Delirium: The Complete Collection: Delirium, Hana, Pandemonium, Annabel, Raven, Requiem

“What?” She sweeps her hair away from her ear.

I open my mouth to say raid but instead of my voice it’s someone else’s that comes out: an enormous, mechanical voice bellowing from outside, a voice that seems to shake and rattle from all sides at once, a voice that cuts through the warmth and the music like a cold razor edge through skin. At the same time the room starts spinning, a swirling mass of red and white lights revolving over terrified, stunned faces.

“Attention. This is a raid. Do not try to run. Do not try to resist. This is a raid.”

A few seconds later, the door explodes inward and a spotlight as bright as the sun turns everything white and motionless, turns everything to dust and statue.

Then they let the dogs loose.





Chapter Fourteen

Human beings, in their natural state, are unpredictable,

erratic, and unhappy. It is only once their animal instincts are

controlled that they can be responsible, dependable, and content.

—The Book of Shhh, p. 31





I once saw a news report about a brown bear that had accidentally been punctured by its trainer at the Portland circus during routine training. I was really young, but I’ll never forget the way the bear looked, an enormous dark blob, tearing around its circle with a ridiculous red paper hat still flopping crazily from its head, ripping into whatever it could get its jaws around: paper streamers, folding chairs, balloons. Its trainer, too: The bear mauled him, turned his face into hamburger meat.

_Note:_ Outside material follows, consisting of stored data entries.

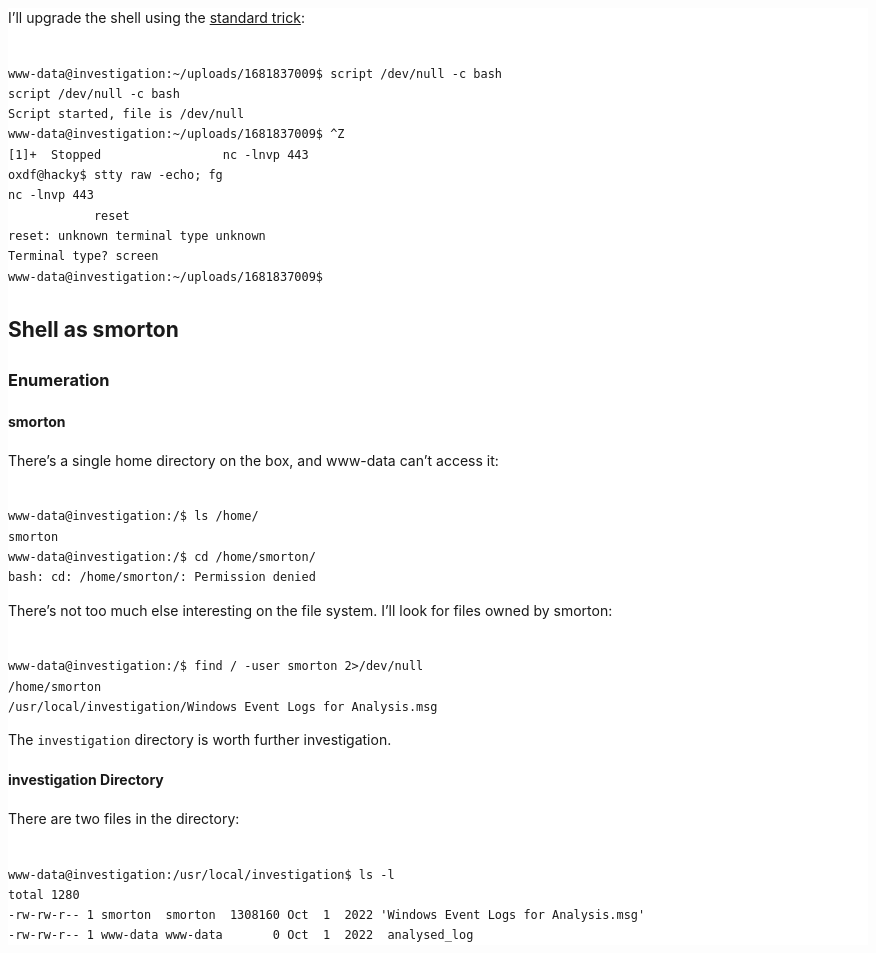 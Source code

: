 I’ll upgrade the shell using the [standard trick](https://www.youtube.com/watch?v=DqE6DxqJg8Q):

```

www-data@investigation:~/uploads/1681837009$ script /dev/null -c bash
script /dev/null -c bash
Script started, file is /dev/null
www-data@investigation:~/uploads/1681837009$ ^Z
[1]+  Stopped                 nc -lnvp 443
oxdf@hacky$ stty raw -echo; fg
nc -lnvp 443
            reset
reset: unknown terminal type unknown
Terminal type? screen
www-data@investigation:~/uploads/1681837009$

```

## Shell as smorton

### Enumeration

#### smorton

There’s a single home directory on the box, and www-data can’t access it:

```

www-data@investigation:/$ ls /home/
smorton
www-data@investigation:/$ cd /home/smorton/
bash: cd: /home/smorton/: Permission denied

```

There’s not too much else interesting on the file system. I’ll look for files owned by smorton:

```

www-data@investigation:/$ find / -user smorton 2>/dev/null
/home/smorton
/usr/local/investigation/Windows Event Logs for Analysis.msg

```

The `investigation` directory is worth further investigation.

#### investigation Directory

There are two files in the directory:

```

www-data@investigation:/usr/local/investigation$ ls -l
total 1280
-rw-rw-r-- 1 smorton  smorton  1308160 Oct  1  2022 'Windows Event Logs for Analysis.msg'
-rw-rw-r-- 1 www-data www-data       0 Oct  1  2022  analysed_log

```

The worst part—the part I’ve never forgotten—was its panicked roaring: a horrible, continuous, enraged bellow that sounded somehow human.

That’s what I remember as the raiders start flooding the house, pouring in through the shattered door, battering on the windows. That’s what I think of as the music cuts off suddenly and instead the air is full of barking and screaming and shattering glass, as hot hands push me from the front and from the side and I catch an elbow under my chin and another one in my ribs. I remember the bear.

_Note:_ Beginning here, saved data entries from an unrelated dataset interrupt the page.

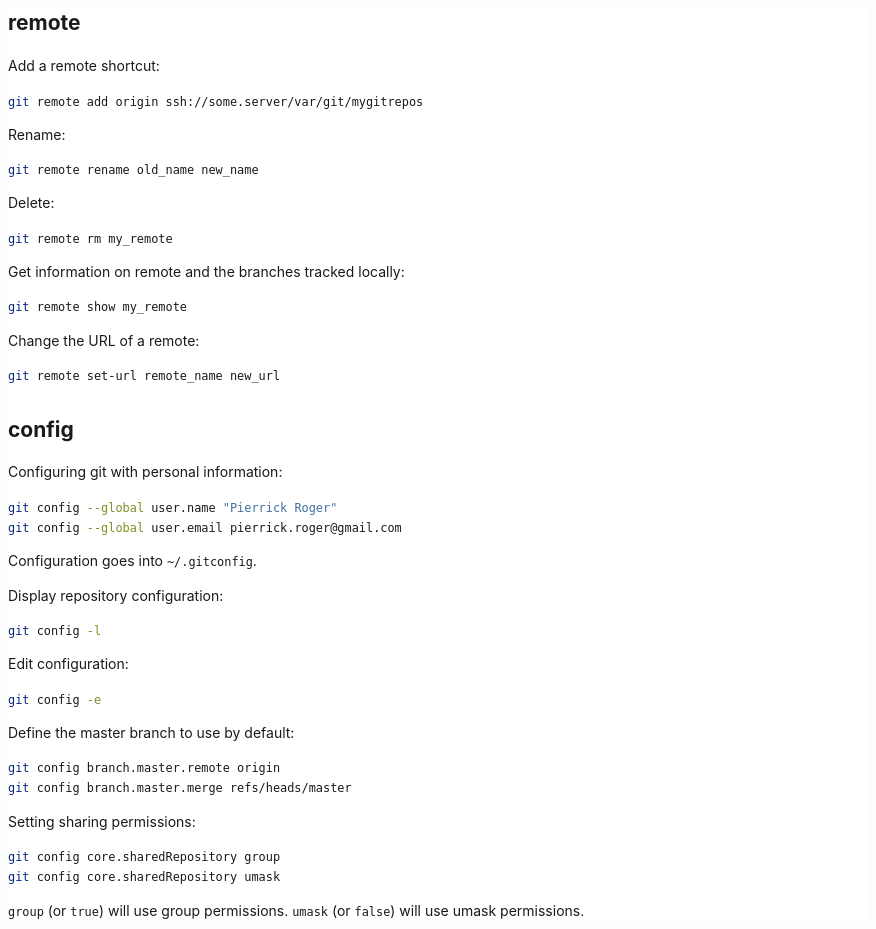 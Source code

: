 ## remote

Add a remote shortcut:
```bash
git remote add origin ssh://some.server/var/git/mygitrepos
```

Rename:
```bash
git remote rename old_name new_name
```

Delete:
```bash
git remote rm my_remote
```

Get information on remote and the branches tracked locally:
```bash
git remote show my_remote
```

Change the URL of a remote:
```bash
git remote set-url remote_name new_url
```

## config

Configuring git with personal information:
```bash
git config --global user.name "Pierrick Roger"
git config --global user.email pierrick.roger@gmail.com
```
Configuration goes into `~/.gitconfig`.

Display repository configuration:
```bash
git config -l
```

Edit configuration:
```bash
git config -e
```

Define the master branch to use by default:
```bash
git config branch.master.remote origin
git config branch.master.merge refs/heads/master
```

Setting sharing permissions:
```bash
git config core.sharedRepository group
git config core.sharedRepository umask
```
`group` (or `true`) will use group permissions.
`umask` (or `false`) will use umask permissions.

Somehow I’ve surged forward in the panicked crowd that is flowing and scrabbling toward the back of the house. Behind me I hear dogs snapping their jaws and regulators swinging heavy clubs. People are screaming—so many people it sounds like a single voice. A girl falls behind me, stumbling forward and reaching for me as one of the regulator’s batons catches her on the back of the head with a sickening crack. I feel her fingers tighten momentarily on the cotton of my shirt, and I shake her off and keep running, pushing, squeezing forward. I have no time to be sorry, and no time to be scared. I have no time to do anything but move, push, go, can’t think of anything but escape, escape, escape.

The strange thing is that for a minute in the middle of all that noise and confusion, I see things super clearly, in slow motion, like I’m watching a film from a distance: I see a guard dog make a leap for a guy to my left; I see his knees buckle as he topples forward with the barest, tiniest noise, like a breath or a sigh, a crescent of blood spattering up from his neck, where the dog’s teeth tear into him. A girl with flashing blond hair goes down under the raiders’ clubs, and as I see the arc of her hair, for a second my heart goes totally still and I think I’ve died; I think it’s all over. Then she twists her head my way, shouting, as the regulators get her with pepper spray, and I see that she isn’t Hana, and relief rushes through me, a wave.

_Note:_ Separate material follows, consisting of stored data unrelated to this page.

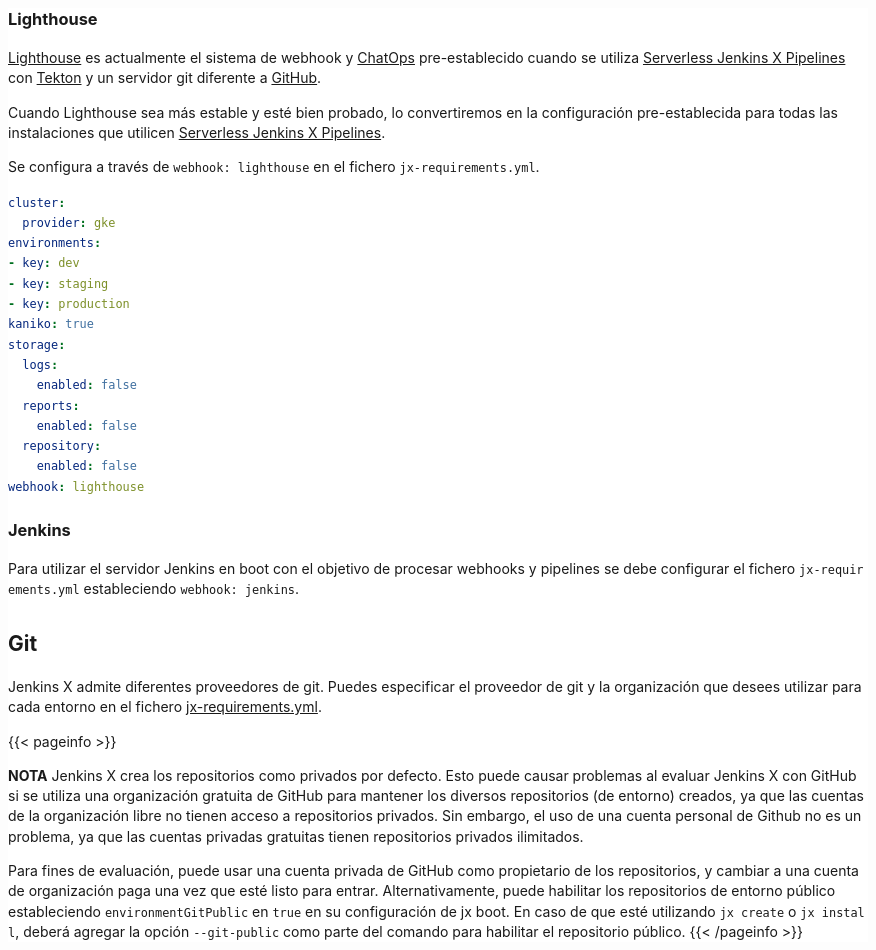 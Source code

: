 ### Lighthouse

[Lighthouse](/architecture/lighthouse/) es actualmente el sistema de webhook y [ChatOps](/docs/resources/guides/using-jx/faq/chatops/) pre-establecido cuando se utiliza [Serverless Jenkins X Pipelines](/es/about/concepts/jenkins-x-pipelines/) con [Tekton](https://tekton.dev/) y un servidor git diferente a [GitHub](https://github.com).

Cuando Lighthouse sea más estable y esté bien probado, lo convertiremos en la configuración pre-establecida para todas las instalaciones que utilicen [Serverless Jenkins X Pipelines](/es/about/concepts/jenkins-x-pipelines/).

Se configura a través de `webhook: lighthouse` en el fichero `jx-requirements.yml`.

```yaml
cluster:
  provider: gke
environments:
- key: dev
- key: staging
- key: production
kaniko: true
storage:
  logs:
    enabled: false
  reports:
    enabled: false
  repository:
    enabled: false
webhook: lighthouse
```

### Jenkins

Para utilizar el servidor Jenkins en boot con el objetivo de procesar webhooks y pipelines se debe configurar el fichero `jx-requirements.yml` estableciendo `webhook: jenkins`.

## Git

Jenkins X admite diferentes proveedores de git. Puedes especificar el proveedor de git y la organización que desees utilizar para cada entorno en el fichero  [jx-requirements.yml](https://github.com/jenkins-x/jenkins-x-boot-config/blob/master/jx-requirements.yml).

{{< pageinfo >}}

**NOTA** Jenkins X crea los repositorios como privados por defecto. Esto puede causar problemas al evaluar Jenkins X con GitHub si se utiliza una organización gratuita de GitHub para mantener los diversos repositorios (de entorno) creados, ya que las cuentas de la organización libre no tienen acceso a repositorios privados. Sin embargo, el uso de una cuenta personal de Github no es un problema, ya que las cuentas privadas gratuitas tienen repositorios privados ilimitados.

Para fines de evaluación, puede usar una cuenta privada de GitHub como propietario de los repositorios, y cambiar a una cuenta de organización paga una vez que esté listo para entrar. Alternativamente, puede habilitar los repositorios de entorno público estableciendo `environmentGitPublic` en `true` en su configuración de jx boot. En caso de que esté utilizando `jx create` o `jx install`, deberá agregar la opción `--git-public` como parte del comando para habilitar el repositorio público.
{{< /pageinfo >}}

More snapshots. A movie—only a movie. Not happening, could never really happen. A boy and a girl, fighting to make it into one of the side rooms, maybe thinking there’s an exit that way. The door is too small for both of them to enter at once. He is wearing a blue shirt that reads PORTLAND NAVAL CONSERVATORY, and she has long red hair, bright as a flame. Only five minutes ago they were talking and laughing together, standing so close that if one of them had even tipped forward accidentally they might have kissed. Now they wrestle, but she is too small. She locks her teeth on his arm like a dog, like a wild thing; he roars, rages, grabs her by the shoulders, and slams her back against the wall, out of the way. She stumbles, falls, slipping, trying to stand up; one of the raiders, an enormous man with the reddest face I’ve ever seen, reaches down, knots his fingers around her ponytail, and hauls her to her feet. Naval Conservatory doesn’t get away either. Two raiders follow him, and as I run by I hear the thud of their clubs, the mangled sound of screaming.